ISLAMABAD: Pakistani Interior Minister Sheikh Rashid Ahmed said on Wednesday Prime Minister Imran Khan and the foreign ministry would decide on whether Islamabad would recognize a new Taliban government in Afghanistan, after a government collapse last week and the takeover of the capital by the insurgent group.
Rashid’s statement is a departure from earlier comments by Information Minister Chaudhry Fawad Hussain in which he said Islamabad would consult regional and international powers before making a decision on recognizing Taliban rule.
“Whether or not to accept the Taliban government or not, that is a decision of Imran Khan and the foreign ministry,” Ahmed said at a press conference. 
The information minister had said earlier in the week a decision on recognizing the Taliban would come after “consultation of regional and international powers.”

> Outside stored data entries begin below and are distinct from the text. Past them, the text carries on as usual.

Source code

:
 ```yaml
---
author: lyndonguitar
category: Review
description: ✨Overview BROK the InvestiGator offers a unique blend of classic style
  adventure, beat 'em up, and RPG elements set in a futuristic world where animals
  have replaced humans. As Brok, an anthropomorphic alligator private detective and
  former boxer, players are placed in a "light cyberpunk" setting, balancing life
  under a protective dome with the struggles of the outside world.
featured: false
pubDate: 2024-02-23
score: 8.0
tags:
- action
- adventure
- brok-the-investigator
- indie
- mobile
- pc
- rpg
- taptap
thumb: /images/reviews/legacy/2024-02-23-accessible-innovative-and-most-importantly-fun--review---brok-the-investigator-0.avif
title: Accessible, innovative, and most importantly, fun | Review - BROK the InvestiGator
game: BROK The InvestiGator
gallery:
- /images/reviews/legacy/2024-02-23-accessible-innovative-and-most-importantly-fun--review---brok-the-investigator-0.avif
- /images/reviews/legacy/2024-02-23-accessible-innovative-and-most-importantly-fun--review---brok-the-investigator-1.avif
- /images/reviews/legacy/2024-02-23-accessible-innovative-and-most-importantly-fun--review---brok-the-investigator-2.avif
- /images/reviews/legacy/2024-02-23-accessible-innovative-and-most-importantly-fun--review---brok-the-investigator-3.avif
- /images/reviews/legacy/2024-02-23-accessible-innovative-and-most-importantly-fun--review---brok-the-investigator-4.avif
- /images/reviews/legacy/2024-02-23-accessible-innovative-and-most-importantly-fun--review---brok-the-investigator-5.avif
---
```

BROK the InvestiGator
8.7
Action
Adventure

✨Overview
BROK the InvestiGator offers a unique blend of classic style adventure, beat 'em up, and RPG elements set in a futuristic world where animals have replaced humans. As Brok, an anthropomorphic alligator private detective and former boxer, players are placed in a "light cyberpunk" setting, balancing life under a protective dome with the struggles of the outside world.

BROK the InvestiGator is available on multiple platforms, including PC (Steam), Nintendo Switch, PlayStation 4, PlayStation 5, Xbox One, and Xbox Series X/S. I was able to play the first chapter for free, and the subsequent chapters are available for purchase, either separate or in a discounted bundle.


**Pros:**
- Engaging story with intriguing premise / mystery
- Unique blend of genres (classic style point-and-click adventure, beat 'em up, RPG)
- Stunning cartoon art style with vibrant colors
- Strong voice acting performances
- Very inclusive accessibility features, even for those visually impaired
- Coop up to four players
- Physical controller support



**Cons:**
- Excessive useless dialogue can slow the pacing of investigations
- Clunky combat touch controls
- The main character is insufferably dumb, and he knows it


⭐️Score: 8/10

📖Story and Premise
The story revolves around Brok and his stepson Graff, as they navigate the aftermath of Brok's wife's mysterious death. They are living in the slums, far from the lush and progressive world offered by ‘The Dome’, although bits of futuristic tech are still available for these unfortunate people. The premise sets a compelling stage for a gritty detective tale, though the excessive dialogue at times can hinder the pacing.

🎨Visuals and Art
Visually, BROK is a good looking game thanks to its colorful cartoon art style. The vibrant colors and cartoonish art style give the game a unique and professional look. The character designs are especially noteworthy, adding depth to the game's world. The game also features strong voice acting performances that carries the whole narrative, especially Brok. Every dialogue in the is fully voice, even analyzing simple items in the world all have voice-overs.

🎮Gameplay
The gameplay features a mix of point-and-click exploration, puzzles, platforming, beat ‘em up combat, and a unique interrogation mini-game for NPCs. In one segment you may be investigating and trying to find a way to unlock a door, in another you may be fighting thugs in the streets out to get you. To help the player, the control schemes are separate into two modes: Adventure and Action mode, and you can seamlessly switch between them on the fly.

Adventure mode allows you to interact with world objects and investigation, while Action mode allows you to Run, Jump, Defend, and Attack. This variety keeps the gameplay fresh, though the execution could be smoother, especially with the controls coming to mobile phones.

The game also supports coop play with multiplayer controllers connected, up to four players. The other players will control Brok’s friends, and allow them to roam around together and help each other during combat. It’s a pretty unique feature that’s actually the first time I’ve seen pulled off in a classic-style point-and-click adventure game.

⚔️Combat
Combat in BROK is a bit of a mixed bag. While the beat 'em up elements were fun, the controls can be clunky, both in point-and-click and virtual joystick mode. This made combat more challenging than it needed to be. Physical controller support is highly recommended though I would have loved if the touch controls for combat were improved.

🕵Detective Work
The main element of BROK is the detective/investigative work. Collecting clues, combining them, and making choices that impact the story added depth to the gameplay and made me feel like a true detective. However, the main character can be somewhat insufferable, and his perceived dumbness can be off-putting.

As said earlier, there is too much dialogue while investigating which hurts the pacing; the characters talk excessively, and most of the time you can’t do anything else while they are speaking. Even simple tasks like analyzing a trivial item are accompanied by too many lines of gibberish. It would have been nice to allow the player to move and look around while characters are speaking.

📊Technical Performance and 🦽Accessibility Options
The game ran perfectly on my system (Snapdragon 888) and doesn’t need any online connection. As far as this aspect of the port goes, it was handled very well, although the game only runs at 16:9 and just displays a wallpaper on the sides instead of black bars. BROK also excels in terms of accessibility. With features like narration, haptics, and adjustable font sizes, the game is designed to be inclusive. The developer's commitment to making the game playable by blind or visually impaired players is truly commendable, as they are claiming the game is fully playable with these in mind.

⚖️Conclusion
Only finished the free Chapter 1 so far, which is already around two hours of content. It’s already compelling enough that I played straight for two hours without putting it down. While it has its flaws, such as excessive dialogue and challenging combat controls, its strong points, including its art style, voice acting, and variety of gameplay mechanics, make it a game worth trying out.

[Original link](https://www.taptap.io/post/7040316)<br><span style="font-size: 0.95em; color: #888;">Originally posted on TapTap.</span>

“We don’t want to take a unilateral decision on that, we are in touch with our regional and international friends and we will decide accordingly,” Hussain said.
In separate comments, Foreign Minister Shah Mahmood Qureshi said the world was contacting Pakistan to help reach a settlement in Afghanistan and he would soon be visiting Uzbekistan, Tajikistan, Azerbaijan and Iran in this regard.
“I will discuss the prevailing situation in Afghanistan with its neighboring countries and consult them for a peaceful and permanent solution to the Afghan issue, besides taking them into confidence,” Qureshi said. “We want a set-up [in Afghanistan] that should be acceptable to the world.”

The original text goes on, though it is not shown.